(Stored entries)

::::

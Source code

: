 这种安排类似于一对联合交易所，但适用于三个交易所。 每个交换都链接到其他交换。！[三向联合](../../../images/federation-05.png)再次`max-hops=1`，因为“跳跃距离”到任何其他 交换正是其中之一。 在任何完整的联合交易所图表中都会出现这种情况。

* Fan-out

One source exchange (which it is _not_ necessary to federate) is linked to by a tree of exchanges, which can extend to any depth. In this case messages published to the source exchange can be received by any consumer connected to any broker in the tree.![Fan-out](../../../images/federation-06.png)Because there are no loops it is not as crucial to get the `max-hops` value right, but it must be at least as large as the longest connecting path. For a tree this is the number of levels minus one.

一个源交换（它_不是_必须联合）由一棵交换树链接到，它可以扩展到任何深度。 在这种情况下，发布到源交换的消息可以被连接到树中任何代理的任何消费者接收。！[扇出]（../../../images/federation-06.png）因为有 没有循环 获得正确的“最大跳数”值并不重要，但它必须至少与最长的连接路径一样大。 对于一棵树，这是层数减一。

::::

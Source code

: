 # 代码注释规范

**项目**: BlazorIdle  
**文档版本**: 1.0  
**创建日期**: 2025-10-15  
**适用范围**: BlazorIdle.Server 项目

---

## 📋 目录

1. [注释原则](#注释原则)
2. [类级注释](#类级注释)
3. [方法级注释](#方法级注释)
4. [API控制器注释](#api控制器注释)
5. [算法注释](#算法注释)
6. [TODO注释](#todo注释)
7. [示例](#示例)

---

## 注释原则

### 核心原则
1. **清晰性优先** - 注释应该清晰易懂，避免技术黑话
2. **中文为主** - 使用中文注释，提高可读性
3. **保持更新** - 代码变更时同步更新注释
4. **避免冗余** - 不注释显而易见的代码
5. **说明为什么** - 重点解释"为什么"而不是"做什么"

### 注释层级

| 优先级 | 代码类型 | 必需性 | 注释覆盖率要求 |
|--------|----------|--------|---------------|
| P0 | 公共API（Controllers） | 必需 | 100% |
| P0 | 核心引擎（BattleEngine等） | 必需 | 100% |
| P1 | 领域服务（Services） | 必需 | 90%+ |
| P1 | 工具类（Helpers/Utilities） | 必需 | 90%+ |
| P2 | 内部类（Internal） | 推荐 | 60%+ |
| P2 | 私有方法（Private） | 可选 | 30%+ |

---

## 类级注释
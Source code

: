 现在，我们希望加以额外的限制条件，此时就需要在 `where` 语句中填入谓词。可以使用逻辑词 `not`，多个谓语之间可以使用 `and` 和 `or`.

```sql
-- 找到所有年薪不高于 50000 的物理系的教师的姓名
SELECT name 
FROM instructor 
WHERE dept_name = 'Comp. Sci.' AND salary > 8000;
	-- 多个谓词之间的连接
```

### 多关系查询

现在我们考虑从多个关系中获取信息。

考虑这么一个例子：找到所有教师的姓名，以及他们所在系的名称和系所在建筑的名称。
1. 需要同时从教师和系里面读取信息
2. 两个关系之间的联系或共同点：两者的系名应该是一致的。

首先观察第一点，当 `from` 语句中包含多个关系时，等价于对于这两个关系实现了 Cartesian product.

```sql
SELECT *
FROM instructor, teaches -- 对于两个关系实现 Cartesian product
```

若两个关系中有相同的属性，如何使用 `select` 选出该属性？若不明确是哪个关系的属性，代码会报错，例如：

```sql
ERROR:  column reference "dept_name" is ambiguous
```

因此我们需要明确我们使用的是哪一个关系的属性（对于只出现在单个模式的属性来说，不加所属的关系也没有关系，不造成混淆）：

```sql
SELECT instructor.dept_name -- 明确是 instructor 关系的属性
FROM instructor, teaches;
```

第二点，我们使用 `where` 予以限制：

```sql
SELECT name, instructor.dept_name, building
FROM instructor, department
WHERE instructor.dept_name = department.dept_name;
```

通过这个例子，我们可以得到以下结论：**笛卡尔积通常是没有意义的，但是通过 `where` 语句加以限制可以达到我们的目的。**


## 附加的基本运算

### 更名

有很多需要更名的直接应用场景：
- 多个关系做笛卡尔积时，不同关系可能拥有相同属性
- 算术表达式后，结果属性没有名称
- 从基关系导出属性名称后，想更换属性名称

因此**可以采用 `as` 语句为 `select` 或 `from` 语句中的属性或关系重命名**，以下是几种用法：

::::

Filter the data down to the lines that contain the string "department", and copy them.

■ Answer to this problem:
FROM instructor, department
WHERE instructor.dept_name = department.dept_name;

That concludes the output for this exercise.